Alors que toutes nos traditions et notre foi religieuse nous obligent à protéger la veuve et l’orphelin. Un chef d’Etat africain peut pousser par méchanceté la femme et les enfants de son prédécesseur durablement en exil. Mobutu face à Pauline Lumumba et ses enfants. Compaoré face à Mariam Sankara et ses enfants. N’évoquons même pas le sort que Samuel Doe, réserva à Mme Victoria Tolbert et ses enfants. Quant à la femme et au fils de Laurent Gbagbo, Mme Simone Gbagbo et Michel Gbagbo c’est un miracle s’ils respirent encore.
Pourquoi du Togo, à la Côte d’Ivoire, du Gabon, au Cameroun en passant par les deux Congo, il est pratiquement impossible d’organiser des élections sans violences ? Parce que les dictateurs savent que s’ils perdent les élections, ils seront traités avec la même cruauté dont ils ont fait montre durant leur règne.

IV – L’Armée et l’ethnie en Afrique

L’une des erreurs de nos dictatures cruelles, pourries, hautaines et médiocres, est de croire que si l’armée nationale est composée à 95% des membres du groupe ethnique présidentiel, elle saura mieux défendre le régime et son président. C’est un raisonnement mesquin de politicard de très courte vue.
Où est l’armée HUTU du sinistre général Juvénal Habyarimana ? Où est l’armée krahn de Samuel Doe ? Où est l’armée Ngbandi de Mobutu ? Faut-il rappeler que dans toutes ces armées les brillants officiers bien formés dans les grandes académies militaires, ont été écartés pour laisser la place à des soldats au rabais de l’ethnie du président. Des médiocres formés pour la répression intérieure près à tirer sur les foules aux mains nues qui demandent du pain ou un salaire digne de ce nom.
Ils n’ont pas été formés pour des missions de défense des frontières et du territoire national. Il suffit de les observer pour comprendre que la nullité est incrustée en eux. Les voilà et les voici pour une dernière fois paradant avec leurs décorations de pacotilles sur leur poitrine de coq, tout endimanché dans leurs tenues militaires et leur voiture de luxe avec chauffeur. Ils aiment rire aux éclats pour qu’apparaissent leurs molaires en or.
Observez toujours leur poignet pour constater la montre de prestige qu’ils affichent comme symbole de leur réussite. Ces officiers de bureaux qui n’ont aucun fait d’arme à leur actif. Ne soyez pas étonnés de les voir prendre la fuite à l’éclatement d’un simple pétard. Le général BARAMOTO était l’oncle de Mobutu. Le général NZIMBI, était le neveu de Mobutu, le général Likulia était un Ngbandi comme Mobutu, sans parler de l’Amiral MAVUA de la Marine et du dernier chef d’Etat major le général Mahelé. Tous étaient du groupe ethno tribal du président Mobutu. Ceux qui pensent que l’ethnie protège et ne peut pas trahir se trompent d’époque.
V – La cruauté dans l’exercice du pouvoir
Dans un pouvoir tribaliste, 95% des candidats admis à un concours administratif, peuvent être des personnes issues du groupe ethnique du président. Le président peut nommer un préfet totalement illettré issue de son clan alors que des personnes diplômées de l’école nationale d’administration sont assis à la maison et sans affectation. Les ivoiriens ne démentiront pas cette affirmation.
Un président de la république en Afrique peut prendre l’argent de l’Etat pour créer des entreprises au nom des membres de son clan afin de rafler tous les marchés publics en faveur du camp présidentiel.
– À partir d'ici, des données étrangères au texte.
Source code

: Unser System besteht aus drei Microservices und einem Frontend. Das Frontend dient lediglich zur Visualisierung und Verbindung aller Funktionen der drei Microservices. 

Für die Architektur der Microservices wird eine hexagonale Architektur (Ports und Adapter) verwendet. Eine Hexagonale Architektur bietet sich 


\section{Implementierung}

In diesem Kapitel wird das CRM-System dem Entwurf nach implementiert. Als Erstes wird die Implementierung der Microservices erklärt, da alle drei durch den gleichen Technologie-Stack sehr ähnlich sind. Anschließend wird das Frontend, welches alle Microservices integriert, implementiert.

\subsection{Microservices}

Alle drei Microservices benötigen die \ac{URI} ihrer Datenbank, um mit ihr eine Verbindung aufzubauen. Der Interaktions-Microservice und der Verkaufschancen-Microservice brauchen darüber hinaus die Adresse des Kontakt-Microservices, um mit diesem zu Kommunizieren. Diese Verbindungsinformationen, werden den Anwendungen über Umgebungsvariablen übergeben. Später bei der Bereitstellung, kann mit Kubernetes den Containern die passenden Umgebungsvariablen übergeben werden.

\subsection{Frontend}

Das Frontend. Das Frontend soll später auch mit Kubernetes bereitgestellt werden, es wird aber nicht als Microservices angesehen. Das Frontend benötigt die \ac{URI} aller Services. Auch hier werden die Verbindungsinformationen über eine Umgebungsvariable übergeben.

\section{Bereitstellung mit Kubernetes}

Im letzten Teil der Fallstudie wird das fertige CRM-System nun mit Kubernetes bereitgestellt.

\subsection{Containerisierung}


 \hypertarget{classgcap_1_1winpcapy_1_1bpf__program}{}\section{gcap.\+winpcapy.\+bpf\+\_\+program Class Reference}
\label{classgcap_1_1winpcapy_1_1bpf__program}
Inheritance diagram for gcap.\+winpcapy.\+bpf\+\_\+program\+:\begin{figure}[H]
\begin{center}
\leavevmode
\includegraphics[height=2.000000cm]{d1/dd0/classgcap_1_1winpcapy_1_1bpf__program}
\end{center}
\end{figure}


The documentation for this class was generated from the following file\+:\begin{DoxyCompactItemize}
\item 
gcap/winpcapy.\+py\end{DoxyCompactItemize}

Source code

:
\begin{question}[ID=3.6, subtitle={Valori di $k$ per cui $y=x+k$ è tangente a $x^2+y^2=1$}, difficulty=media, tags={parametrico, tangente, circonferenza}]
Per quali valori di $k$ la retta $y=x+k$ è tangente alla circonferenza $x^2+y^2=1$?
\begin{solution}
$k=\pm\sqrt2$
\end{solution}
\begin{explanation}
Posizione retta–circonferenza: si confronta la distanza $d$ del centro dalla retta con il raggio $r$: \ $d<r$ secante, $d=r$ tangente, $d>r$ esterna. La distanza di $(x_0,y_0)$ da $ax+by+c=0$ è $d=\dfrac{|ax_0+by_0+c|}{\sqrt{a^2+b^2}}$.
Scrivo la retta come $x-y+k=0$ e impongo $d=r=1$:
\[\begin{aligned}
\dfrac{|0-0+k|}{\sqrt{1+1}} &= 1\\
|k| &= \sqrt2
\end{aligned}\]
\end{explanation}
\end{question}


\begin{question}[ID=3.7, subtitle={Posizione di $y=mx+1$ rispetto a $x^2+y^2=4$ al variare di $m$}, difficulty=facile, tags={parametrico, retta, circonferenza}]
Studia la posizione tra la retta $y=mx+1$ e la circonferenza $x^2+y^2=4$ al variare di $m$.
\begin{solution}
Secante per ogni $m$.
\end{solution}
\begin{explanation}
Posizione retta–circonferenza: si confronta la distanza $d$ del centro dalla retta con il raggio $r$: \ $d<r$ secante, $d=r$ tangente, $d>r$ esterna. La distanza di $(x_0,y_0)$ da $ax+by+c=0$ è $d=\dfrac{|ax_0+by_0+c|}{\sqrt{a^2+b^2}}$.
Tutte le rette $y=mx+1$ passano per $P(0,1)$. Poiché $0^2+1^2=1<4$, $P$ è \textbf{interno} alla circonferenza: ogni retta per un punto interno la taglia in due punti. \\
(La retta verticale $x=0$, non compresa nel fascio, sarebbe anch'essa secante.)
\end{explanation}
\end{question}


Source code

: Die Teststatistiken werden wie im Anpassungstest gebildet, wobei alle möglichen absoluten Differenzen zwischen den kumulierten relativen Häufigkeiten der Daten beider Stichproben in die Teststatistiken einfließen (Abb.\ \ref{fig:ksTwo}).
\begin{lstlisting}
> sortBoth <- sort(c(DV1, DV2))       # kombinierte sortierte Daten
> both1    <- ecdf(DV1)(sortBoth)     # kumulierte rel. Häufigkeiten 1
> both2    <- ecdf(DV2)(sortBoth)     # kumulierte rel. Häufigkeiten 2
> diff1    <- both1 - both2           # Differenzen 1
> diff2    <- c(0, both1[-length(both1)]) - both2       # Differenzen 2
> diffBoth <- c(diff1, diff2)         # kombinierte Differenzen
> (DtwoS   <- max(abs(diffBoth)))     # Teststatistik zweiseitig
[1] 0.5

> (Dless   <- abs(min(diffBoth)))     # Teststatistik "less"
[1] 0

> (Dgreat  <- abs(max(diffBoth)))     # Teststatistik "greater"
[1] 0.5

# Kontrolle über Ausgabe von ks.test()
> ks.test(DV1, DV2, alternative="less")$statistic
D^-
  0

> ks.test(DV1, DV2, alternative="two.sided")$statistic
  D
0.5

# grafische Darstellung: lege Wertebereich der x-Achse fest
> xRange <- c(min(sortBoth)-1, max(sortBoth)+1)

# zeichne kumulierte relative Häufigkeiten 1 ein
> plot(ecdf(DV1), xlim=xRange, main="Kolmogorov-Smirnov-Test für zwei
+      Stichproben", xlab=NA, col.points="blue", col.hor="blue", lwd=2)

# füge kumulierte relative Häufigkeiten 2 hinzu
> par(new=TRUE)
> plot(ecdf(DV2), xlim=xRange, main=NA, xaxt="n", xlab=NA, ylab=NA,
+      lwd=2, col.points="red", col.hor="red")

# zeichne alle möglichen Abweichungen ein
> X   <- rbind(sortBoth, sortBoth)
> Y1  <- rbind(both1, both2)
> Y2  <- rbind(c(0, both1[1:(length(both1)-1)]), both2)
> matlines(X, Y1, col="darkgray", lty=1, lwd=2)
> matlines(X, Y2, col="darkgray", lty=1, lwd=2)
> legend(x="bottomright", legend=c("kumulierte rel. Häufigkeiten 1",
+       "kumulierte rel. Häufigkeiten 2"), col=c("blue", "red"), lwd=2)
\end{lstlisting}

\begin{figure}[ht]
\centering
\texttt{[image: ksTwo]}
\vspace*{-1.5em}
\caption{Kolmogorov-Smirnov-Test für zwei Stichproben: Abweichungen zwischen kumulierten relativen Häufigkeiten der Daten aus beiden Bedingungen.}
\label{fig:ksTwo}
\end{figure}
Les parents d’un africain résidant aux USA, au Canada ou en Europe peuvent être arrêtés et jetés en prison pour des propos tenus par un de leur fils à l’étranger. Voilà jusqu’où l’imbécilité et la mesquinerie du pouvoir politique peut nous conduire en Afrique.
Un président africain peut vous faire jeter dans une mare aux crocodiles et personne n’entendra plus parler de vous. La police n’y effectuera aucune recherche, aucun témoin ne se manifestera et aucun magistrat ne s’amusera à élucider ce crime crapuleux. En Europe les citoyens peuvent descendre dans la rue pour protester contre l’augmentation de l’âge de la retraite, du prix du gaz, des loyers ou de l’essence. Chez nous si vous vous amusez à descendre dans la rue pour une violation de la constitution par le dictateur qui sollicite un cinquantième mandat. Vous seriez en face d’une armée tribale prête à tuer pour faire perdurer la dictature. Suivez notre regard.
En Europe vous pouvez porter plainte en justice contre l’Etat et gagner le procès. En Afrique c’est un rêve inatteignable dans un environnement de corruption généralisé ou le verdict est connu à l’avance. Tuer le citoyen est la seule réponse du pouvoir politique en Afrique. Comment voulez-vous que la paix, le progrès social et démocratique s’enracinent chez nous dans un tel climat de peur et de honte ? Comment pouvons-nous nous épanouir collectivement dans un pays ou la dignité et la fraternité humaine ne poussent plus ?

VI – Postulat de conclusion générale

À tous ceux qui sont donneurs de leçons quant-il s’agit de l’Afrique. Nous leur disons ici qu’ils n’ont pas affronté le quart de nos souffrances. Ils ne savent même pas que les choses simples comme se soigner, mettre son enfant à l’école, trouver du travail, se loger ou se vêtir, avoir un frigidaire pour conserver les aliments au frais ou un simple ventilateur en pays chaud. Ces choses simples sont des rêves inaccessibles à nos populations.
La couverture maladie pour tous est un rêve, le lobby pharmaceutique a déjà corrompu les chefs d’État pour empêcher la réalisation d’un tel projet qui lui sera préjudiciable. Que les occidentaux donneurs de leçons qui traitent nos peuples de fainéants et de bons à rien se rendent une fois sur nos marchés en Afrique.
Ils y verront en vente des pattes, des petites ailes de poulets et des gésiers venant des abattages d’autres pays en vente sur nos marchés. Il y a des pays qui exportent du café et du cacao mais qui importent du riz pour se nourrir et les juteuses licences d’importations sont aux mains des membres du clan présidentiel. Quel avenir y a-t-il sur cette terre pour un peuple qui sans horizon importe des croupions de dindes et les pattes de poulets des autres pour se nourrir ? Quel avenir y a-t-il dans un pays où l’espérance des retraités se trouve tous les matins devant les kiosque du PMU dans des jeux du hasard sur des chevaux qui courent en France ?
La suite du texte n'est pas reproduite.